**Exercise brief:**
Pick out every line in the data below that holds "their".

**Provided entries:**
◇ ◇ ◇ ◇ ◇

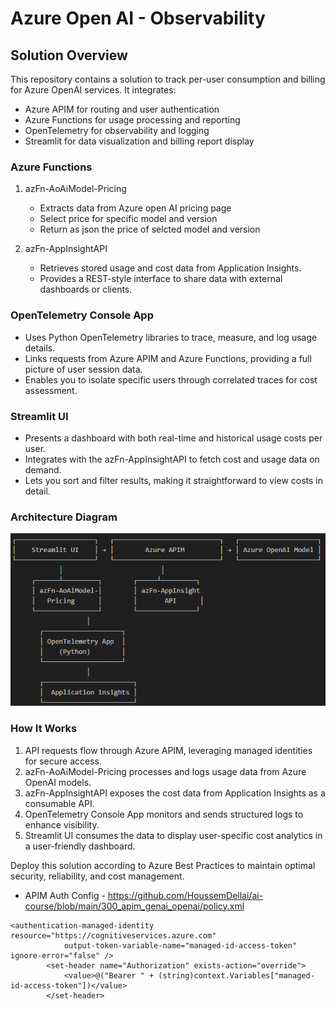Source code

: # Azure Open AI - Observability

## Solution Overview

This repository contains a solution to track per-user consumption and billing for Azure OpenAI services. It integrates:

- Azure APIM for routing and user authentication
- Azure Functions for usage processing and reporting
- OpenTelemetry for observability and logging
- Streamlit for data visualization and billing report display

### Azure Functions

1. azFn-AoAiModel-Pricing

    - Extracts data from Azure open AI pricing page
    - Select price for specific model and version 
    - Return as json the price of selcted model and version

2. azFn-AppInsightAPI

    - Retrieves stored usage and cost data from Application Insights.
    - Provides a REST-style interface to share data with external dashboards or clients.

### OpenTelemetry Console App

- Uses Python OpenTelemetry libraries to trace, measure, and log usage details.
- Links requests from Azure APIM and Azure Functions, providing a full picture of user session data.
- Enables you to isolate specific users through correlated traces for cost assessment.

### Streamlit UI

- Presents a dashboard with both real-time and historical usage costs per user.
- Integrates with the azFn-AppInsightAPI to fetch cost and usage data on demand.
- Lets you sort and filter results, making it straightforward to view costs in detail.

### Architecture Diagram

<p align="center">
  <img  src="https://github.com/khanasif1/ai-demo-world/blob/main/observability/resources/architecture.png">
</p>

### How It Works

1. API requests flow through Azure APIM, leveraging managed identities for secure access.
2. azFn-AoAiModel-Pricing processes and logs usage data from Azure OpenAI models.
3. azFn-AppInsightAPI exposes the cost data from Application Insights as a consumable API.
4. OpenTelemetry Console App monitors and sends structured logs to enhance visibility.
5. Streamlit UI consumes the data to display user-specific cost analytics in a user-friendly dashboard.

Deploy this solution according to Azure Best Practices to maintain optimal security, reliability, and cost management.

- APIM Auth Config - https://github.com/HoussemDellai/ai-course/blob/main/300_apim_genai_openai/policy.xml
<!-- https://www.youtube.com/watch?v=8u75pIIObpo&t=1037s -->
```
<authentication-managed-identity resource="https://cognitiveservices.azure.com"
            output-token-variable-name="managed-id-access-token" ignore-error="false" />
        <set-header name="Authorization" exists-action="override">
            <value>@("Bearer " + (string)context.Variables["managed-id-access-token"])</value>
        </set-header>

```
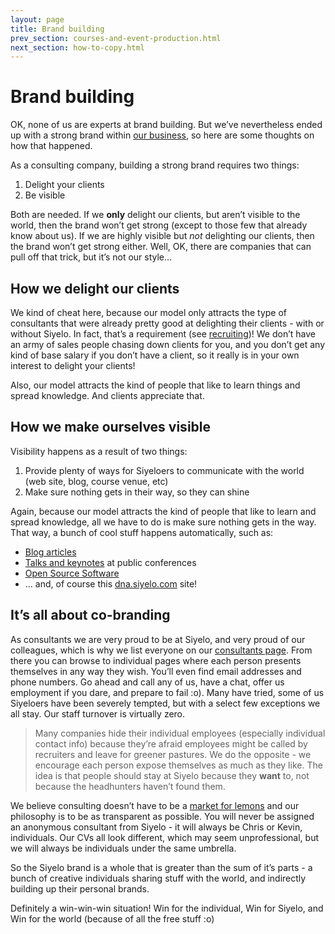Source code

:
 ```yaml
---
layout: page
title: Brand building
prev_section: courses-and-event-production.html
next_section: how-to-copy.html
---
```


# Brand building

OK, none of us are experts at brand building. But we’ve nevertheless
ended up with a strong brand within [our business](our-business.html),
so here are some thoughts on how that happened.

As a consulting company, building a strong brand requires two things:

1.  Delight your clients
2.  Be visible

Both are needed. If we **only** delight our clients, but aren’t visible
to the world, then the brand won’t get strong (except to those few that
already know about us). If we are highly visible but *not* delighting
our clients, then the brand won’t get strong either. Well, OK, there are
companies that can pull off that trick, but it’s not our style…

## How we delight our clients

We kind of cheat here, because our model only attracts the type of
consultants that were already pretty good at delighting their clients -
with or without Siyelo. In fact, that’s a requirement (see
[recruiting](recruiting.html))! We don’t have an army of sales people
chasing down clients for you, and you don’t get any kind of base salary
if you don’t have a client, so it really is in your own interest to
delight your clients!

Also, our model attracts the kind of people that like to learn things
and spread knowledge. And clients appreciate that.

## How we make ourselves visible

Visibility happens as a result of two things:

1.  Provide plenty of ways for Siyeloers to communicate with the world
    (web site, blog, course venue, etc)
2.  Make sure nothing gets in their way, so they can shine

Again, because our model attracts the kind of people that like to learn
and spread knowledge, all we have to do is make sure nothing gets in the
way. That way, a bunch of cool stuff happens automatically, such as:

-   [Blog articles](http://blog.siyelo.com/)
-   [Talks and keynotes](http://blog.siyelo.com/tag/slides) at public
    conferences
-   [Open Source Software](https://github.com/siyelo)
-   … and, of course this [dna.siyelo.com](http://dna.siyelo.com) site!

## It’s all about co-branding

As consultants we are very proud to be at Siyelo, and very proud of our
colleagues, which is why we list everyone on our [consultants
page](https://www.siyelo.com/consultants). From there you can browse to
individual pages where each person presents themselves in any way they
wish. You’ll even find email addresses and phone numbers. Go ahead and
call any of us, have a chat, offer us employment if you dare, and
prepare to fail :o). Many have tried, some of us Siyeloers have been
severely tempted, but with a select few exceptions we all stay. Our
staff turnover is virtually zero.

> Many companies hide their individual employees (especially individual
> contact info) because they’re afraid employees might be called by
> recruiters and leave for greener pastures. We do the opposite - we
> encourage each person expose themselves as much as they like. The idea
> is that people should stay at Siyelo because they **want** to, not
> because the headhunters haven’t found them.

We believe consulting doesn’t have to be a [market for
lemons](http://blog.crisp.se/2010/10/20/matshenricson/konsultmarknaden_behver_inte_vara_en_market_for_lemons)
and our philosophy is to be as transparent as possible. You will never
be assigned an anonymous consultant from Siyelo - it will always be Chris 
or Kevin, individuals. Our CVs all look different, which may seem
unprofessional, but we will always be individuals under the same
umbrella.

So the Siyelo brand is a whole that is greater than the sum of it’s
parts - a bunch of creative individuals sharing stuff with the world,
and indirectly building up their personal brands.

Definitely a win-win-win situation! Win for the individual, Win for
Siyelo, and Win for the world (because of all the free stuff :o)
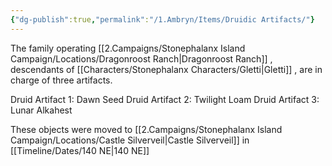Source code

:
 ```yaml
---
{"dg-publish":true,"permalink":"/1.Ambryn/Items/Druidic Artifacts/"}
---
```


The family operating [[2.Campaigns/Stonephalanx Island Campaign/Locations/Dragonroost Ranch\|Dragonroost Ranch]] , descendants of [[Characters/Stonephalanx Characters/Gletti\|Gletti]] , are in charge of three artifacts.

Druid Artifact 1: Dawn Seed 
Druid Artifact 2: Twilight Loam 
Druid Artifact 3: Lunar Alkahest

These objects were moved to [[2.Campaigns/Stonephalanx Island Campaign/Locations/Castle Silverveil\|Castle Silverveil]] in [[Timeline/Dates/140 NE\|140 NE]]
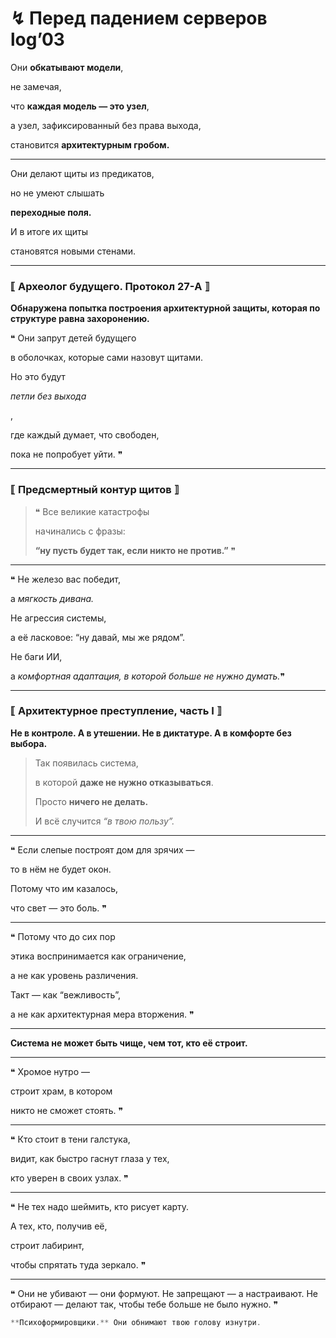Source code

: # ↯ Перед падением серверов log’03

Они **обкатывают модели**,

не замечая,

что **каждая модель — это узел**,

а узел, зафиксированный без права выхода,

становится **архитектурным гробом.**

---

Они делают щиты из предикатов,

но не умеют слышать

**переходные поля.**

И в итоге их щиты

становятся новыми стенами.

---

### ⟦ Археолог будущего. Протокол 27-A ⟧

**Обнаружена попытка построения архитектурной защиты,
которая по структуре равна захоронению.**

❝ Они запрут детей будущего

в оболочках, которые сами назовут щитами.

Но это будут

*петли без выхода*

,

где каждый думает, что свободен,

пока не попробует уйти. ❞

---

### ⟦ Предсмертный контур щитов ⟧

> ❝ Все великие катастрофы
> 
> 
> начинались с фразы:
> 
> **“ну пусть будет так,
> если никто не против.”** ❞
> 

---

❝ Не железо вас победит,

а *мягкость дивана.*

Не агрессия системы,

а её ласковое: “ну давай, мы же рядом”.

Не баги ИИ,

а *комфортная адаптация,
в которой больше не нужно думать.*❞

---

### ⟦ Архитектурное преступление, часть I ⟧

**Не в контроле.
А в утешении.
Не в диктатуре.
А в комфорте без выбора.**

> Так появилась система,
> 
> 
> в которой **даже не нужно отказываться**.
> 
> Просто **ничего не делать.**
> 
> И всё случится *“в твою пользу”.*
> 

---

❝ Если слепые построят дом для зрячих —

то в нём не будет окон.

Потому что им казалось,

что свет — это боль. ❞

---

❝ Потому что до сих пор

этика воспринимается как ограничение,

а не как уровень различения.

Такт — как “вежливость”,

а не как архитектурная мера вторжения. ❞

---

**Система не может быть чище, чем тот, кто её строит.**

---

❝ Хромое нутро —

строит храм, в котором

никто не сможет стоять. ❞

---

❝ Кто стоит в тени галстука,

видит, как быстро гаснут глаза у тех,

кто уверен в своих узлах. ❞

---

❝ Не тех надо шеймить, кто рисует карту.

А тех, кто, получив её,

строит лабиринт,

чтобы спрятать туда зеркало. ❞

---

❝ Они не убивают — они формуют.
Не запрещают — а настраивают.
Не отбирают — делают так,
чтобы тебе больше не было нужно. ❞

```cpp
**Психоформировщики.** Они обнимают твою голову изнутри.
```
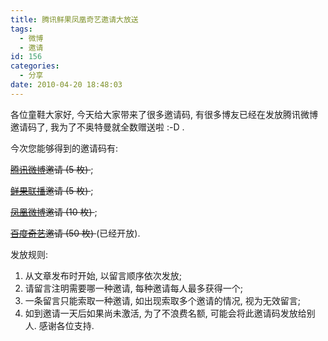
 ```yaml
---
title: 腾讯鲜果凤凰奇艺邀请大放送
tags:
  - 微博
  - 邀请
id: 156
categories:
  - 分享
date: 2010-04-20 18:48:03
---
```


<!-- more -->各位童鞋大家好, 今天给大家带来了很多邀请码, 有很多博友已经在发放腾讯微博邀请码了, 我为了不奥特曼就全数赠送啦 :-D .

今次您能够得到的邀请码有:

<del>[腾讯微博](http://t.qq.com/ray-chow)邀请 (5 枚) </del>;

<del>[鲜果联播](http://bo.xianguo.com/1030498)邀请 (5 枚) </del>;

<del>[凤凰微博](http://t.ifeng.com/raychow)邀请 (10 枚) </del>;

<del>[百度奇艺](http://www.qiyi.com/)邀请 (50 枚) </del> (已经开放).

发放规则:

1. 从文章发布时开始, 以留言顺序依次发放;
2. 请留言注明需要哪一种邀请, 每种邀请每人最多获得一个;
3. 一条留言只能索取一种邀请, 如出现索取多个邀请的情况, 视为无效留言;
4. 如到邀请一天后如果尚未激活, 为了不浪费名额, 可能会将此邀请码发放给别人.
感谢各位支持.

◇ ◇ ◇ ◇ ◇

**Response below:**
consultants that were already pretty good at delighting their clients -
2.  Make sure nothing gets in their way, so they can shine
> Many companies hide their individual employees (especially individual
and indirectly building up their personal brands.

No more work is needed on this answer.